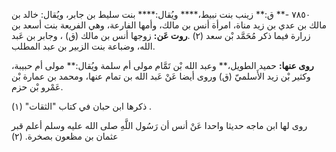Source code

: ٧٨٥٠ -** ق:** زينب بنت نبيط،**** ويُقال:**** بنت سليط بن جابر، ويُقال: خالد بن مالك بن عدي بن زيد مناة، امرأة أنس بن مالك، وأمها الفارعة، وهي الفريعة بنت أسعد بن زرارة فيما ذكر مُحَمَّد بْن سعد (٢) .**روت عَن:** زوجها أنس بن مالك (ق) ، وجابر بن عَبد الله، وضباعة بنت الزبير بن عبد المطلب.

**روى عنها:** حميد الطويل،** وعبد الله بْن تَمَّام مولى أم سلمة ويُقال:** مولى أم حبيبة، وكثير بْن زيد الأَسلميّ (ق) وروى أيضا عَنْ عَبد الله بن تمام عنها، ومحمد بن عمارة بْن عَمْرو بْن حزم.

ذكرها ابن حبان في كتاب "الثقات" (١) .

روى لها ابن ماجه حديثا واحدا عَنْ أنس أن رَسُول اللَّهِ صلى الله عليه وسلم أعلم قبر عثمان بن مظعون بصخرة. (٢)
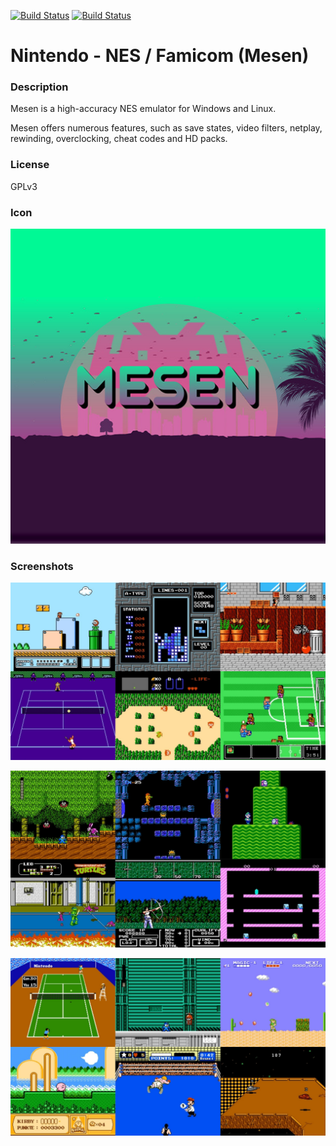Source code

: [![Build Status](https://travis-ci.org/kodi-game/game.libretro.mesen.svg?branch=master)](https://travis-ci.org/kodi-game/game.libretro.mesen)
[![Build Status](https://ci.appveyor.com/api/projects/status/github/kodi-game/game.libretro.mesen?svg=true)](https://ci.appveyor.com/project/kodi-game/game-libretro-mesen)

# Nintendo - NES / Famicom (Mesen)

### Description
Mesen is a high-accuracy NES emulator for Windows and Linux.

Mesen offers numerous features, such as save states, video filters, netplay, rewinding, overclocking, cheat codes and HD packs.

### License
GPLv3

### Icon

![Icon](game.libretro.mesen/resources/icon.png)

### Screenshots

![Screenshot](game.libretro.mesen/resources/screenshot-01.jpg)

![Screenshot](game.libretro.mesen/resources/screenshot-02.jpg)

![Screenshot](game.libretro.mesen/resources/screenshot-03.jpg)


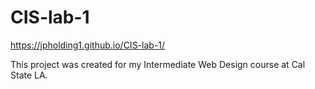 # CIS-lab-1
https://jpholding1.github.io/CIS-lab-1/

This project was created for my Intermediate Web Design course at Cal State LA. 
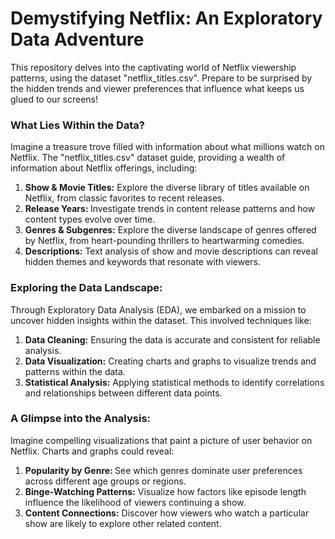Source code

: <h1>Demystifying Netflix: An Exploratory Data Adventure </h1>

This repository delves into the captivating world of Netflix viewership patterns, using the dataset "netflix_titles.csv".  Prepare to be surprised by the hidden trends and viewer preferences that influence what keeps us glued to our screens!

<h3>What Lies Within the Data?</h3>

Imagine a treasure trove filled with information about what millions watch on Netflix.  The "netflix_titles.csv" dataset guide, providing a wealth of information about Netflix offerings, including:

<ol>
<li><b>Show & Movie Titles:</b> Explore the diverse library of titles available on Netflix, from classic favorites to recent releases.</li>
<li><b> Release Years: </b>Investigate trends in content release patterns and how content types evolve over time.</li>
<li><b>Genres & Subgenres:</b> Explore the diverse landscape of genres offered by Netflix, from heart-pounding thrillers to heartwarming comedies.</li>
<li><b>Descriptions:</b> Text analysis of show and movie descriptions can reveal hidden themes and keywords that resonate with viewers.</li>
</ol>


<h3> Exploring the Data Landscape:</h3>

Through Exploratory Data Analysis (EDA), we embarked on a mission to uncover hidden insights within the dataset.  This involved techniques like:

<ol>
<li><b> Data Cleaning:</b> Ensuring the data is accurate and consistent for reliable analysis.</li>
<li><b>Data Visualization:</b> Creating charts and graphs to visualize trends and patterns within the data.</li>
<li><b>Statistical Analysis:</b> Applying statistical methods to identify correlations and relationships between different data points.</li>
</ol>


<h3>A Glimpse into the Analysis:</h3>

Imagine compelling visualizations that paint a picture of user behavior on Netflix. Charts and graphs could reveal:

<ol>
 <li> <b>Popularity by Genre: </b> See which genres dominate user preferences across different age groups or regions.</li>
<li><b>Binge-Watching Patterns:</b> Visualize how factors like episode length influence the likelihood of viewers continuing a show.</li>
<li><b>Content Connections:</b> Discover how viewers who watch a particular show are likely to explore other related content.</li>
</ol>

☆ ☆ ☆ ☆ ☆ ☆ ☆

(What is required)
The required output is every line from the beginning of the material above through the line with "بن عبد المطلب.", exact and without pictures.

(Reply to the exercise)
Source code

: ٧٨٥٠ -** ق:** زينب بنت نبيط،**** ويُقال:**** بنت سليط بن جابر، ويُقال: خالد بن مالك بن عدي بن زيد مناة، امرأة أنس بن مالك، وأمها الفارعة، وهي الفريعة بنت أسعد بن زرارة فيما ذكر مُحَمَّد بْن سعد (٢) .**روت عَن:** زوجها أنس بن مالك (ق) ، وجابر بن عَبد الله، وضباعة بنت الزبير بن عبد المطلب.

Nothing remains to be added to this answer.